*Work required*
Check every line of the data below for the string "lvert", and copy the ones that hold it.

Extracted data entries

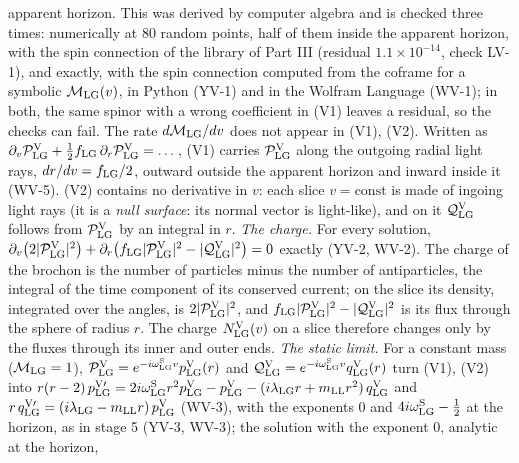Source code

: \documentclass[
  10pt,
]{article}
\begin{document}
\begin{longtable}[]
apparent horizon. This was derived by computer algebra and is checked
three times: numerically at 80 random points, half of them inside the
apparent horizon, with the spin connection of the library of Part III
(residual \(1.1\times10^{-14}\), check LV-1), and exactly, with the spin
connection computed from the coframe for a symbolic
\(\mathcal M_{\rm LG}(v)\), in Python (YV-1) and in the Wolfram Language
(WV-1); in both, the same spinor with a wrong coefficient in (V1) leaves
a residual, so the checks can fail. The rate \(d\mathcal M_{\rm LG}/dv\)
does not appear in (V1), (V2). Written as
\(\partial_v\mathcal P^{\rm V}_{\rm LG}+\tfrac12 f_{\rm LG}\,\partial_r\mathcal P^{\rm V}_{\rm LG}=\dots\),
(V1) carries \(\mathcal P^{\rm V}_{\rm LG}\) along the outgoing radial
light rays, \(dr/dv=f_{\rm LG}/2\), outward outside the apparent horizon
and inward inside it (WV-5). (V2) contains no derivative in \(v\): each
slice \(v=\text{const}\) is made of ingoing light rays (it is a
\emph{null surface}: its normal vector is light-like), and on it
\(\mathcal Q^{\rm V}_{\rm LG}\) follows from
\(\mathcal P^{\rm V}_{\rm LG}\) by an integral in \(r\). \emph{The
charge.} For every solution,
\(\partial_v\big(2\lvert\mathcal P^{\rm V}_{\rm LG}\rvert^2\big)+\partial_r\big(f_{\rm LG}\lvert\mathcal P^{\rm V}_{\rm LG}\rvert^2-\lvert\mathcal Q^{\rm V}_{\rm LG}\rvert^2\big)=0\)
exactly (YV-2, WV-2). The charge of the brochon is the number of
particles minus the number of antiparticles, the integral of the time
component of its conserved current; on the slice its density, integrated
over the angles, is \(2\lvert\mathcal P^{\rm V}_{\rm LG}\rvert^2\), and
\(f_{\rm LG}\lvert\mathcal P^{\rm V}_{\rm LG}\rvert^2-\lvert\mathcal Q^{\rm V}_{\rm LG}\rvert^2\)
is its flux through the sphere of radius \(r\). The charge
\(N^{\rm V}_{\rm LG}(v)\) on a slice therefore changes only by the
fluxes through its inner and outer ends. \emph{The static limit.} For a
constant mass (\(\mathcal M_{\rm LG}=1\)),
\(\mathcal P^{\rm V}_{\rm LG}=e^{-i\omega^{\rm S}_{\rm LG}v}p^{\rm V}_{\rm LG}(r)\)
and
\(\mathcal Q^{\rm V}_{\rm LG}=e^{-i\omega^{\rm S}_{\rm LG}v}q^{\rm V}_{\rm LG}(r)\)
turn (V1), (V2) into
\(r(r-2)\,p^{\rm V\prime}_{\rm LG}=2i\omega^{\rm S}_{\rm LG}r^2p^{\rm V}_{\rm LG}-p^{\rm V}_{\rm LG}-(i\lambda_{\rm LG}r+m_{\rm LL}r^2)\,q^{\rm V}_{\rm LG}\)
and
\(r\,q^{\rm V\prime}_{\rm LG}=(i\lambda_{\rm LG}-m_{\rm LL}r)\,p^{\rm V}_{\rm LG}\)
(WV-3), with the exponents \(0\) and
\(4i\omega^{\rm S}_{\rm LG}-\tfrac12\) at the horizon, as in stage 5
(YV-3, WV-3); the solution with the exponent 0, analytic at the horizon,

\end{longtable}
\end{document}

==

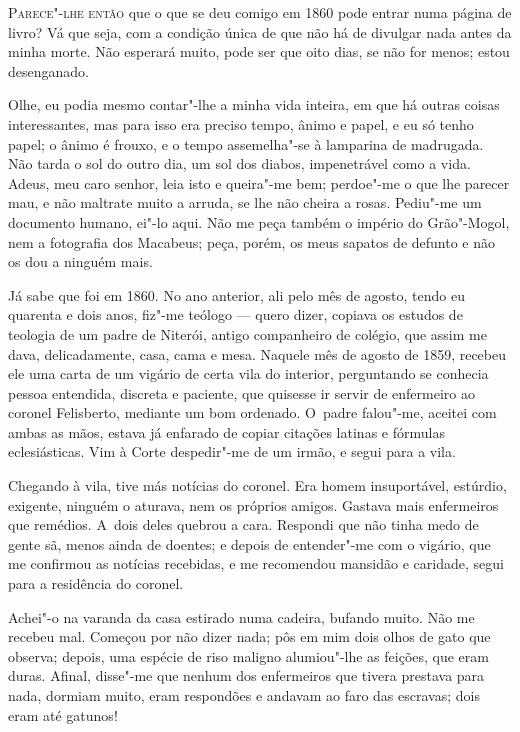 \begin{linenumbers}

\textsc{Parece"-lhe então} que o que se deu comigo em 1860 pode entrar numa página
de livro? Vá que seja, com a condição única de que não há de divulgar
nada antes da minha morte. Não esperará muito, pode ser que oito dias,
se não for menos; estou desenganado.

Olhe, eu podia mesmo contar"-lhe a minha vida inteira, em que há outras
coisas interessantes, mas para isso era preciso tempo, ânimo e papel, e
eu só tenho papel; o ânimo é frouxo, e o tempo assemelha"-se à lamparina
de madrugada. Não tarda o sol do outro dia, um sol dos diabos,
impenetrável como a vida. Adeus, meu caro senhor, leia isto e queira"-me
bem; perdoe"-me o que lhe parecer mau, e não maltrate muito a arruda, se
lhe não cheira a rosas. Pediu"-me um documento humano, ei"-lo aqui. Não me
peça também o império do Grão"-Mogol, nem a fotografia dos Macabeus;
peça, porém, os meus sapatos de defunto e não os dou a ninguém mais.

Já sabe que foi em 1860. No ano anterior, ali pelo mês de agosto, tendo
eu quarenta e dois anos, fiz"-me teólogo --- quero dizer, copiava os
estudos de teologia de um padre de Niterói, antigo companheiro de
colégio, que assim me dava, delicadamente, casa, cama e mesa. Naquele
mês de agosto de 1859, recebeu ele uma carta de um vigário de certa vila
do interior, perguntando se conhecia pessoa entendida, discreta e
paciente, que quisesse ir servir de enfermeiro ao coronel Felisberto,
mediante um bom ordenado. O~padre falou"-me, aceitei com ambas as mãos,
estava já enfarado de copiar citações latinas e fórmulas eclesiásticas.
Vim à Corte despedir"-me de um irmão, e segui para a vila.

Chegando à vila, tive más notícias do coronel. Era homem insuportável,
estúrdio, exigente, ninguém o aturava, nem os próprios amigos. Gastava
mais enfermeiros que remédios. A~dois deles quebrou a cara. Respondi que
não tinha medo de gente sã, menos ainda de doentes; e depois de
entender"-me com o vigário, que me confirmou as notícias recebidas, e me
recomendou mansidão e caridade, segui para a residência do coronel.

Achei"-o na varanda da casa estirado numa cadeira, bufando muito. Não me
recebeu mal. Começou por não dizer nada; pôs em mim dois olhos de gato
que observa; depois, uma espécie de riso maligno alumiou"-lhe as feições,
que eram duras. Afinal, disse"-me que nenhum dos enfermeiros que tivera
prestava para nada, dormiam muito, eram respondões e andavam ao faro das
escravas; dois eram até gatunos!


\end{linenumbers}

*Task result*
\(\partial_v\big(2\lvert\mathcal P^{\rm V}_{\rm LG}\rvert^2\big)+\partial_r\big(f_{\rm LG}\lvert\mathcal P^{\rm V}_{\rm LG}\rvert^2-\lvert\mathcal Q^{\rm V}_{\rm LG}\rvert^2\big)=0\)
over the angles, is \(2\lvert\mathcal P^{\rm V}_{\rm LG}\rvert^2\), and
\(f_{\rm LG}\lvert\mathcal P^{\rm V}_{\rm LG}\rvert^2-\lvert\mathcal Q^{\rm V}_{\rm LG}\rvert^2\)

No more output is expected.